D. P. P. -v- Mc Crea, [2009] IEHC 39 (2009)

Docket Number:2008 1031 SS
Party Name:D. P. P., Mc Crea
Judge:Edwards J.
 
FREE EXCERPT

THE HIGH COURT 2008 1031 SS

IN THE MATTER OF SECTION 2 OF THE SUMMARY JURISDICTION ACT, 1857, AS EXTENDED BY SECTION 51 OF THE COURTS (SUPPLEMENTAL PROVISIONS) ACT, 1961

BETWEEN

THE DIRECTOR OF PUBLIC PROSECUTIONS

(AT THE SUIT OF GARDA BRIAN LAVELLE)PROSECUTOR/APPELLANTAND

PAUL McCREARESPONDENT/ACCUSEDJUDGMENT of Mr. Justice John Edwards delivered the 28th day of January, 2009.

Introduction

The proceedings herein take the form of an appeal by way of Case Stated pursuant to s. 2 of the Summary Jurisdiction Act, 1857 as extended by s. 51 of the Courts (Supplemental Provisions) Act, 1961. For ease of reference the prosecutor/appellant and the respondent/accused respectively will hereinafter be referred to simply as "the prosecutor" and "the accused" respectively.

Section 2 of the 1857 Act provides:-

"After the hearing and determination by a Justice or Justices of the Peace of any information or complaint which he or they have power to determine in a summary way, by any law now in force or hereafter to be made, either party to the proceedings before the said Justice or Justices may, if dissatisfied with the said determination as being erroneous in point of law, apply in writing within three days after the same to the said Justice or Justices to state and sign a case setting forth the facts and the grounds of such determination, for the opinion thereon of one of the Superior Courts of Law to be named by the party applying".

Section 51 of the Courts (Supplemental Provisions) Act, 1961, provides:-"(1) Section 2 of the Summary Jurisdiction Act, 1857, is hereby extended so as to enable any party to any proceedings whatsoever heard and determined by a Justice of the District Court (other than proceedings relating to an indictable offence which was not dealt with summarily by the court).
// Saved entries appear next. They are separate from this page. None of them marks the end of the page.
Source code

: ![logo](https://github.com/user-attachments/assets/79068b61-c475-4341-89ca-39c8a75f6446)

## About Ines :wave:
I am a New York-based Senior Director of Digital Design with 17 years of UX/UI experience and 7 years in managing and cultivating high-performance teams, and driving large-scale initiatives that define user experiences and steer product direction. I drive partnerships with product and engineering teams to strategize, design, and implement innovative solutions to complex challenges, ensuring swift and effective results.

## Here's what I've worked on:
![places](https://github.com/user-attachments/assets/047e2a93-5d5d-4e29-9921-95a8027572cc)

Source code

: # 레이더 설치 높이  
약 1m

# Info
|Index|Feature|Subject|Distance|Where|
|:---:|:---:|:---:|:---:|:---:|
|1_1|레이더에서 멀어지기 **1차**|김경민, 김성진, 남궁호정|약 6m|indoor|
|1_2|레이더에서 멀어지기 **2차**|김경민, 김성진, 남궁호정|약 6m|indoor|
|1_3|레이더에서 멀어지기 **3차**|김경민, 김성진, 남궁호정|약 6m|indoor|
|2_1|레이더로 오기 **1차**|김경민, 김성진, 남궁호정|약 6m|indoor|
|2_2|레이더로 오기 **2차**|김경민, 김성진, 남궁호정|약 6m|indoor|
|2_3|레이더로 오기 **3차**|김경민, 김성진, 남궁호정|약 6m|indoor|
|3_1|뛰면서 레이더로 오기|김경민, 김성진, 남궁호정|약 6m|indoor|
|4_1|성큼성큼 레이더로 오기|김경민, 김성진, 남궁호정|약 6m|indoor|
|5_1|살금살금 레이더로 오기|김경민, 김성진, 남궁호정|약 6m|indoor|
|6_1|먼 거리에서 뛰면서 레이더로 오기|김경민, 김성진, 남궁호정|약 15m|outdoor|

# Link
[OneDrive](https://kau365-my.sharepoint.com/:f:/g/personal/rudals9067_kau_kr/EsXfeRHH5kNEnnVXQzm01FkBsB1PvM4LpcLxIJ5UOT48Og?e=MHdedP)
If dissatisfied with such determination as being erroneous on a point of law, to apply in writing within fourteen days after such determination to the said Justice to state and sign a case setting forth the facts and the grounds of such determination for the opinion thereon of the High Court."The Case Stated

On the 8th July, 2008 Judge Anne Watkin, a Judge of the District Court, assigned to the Dublin Metropolitan District, pursuant to a request from the prosecutor, stated a case for the opinion of the High Court in the following terms.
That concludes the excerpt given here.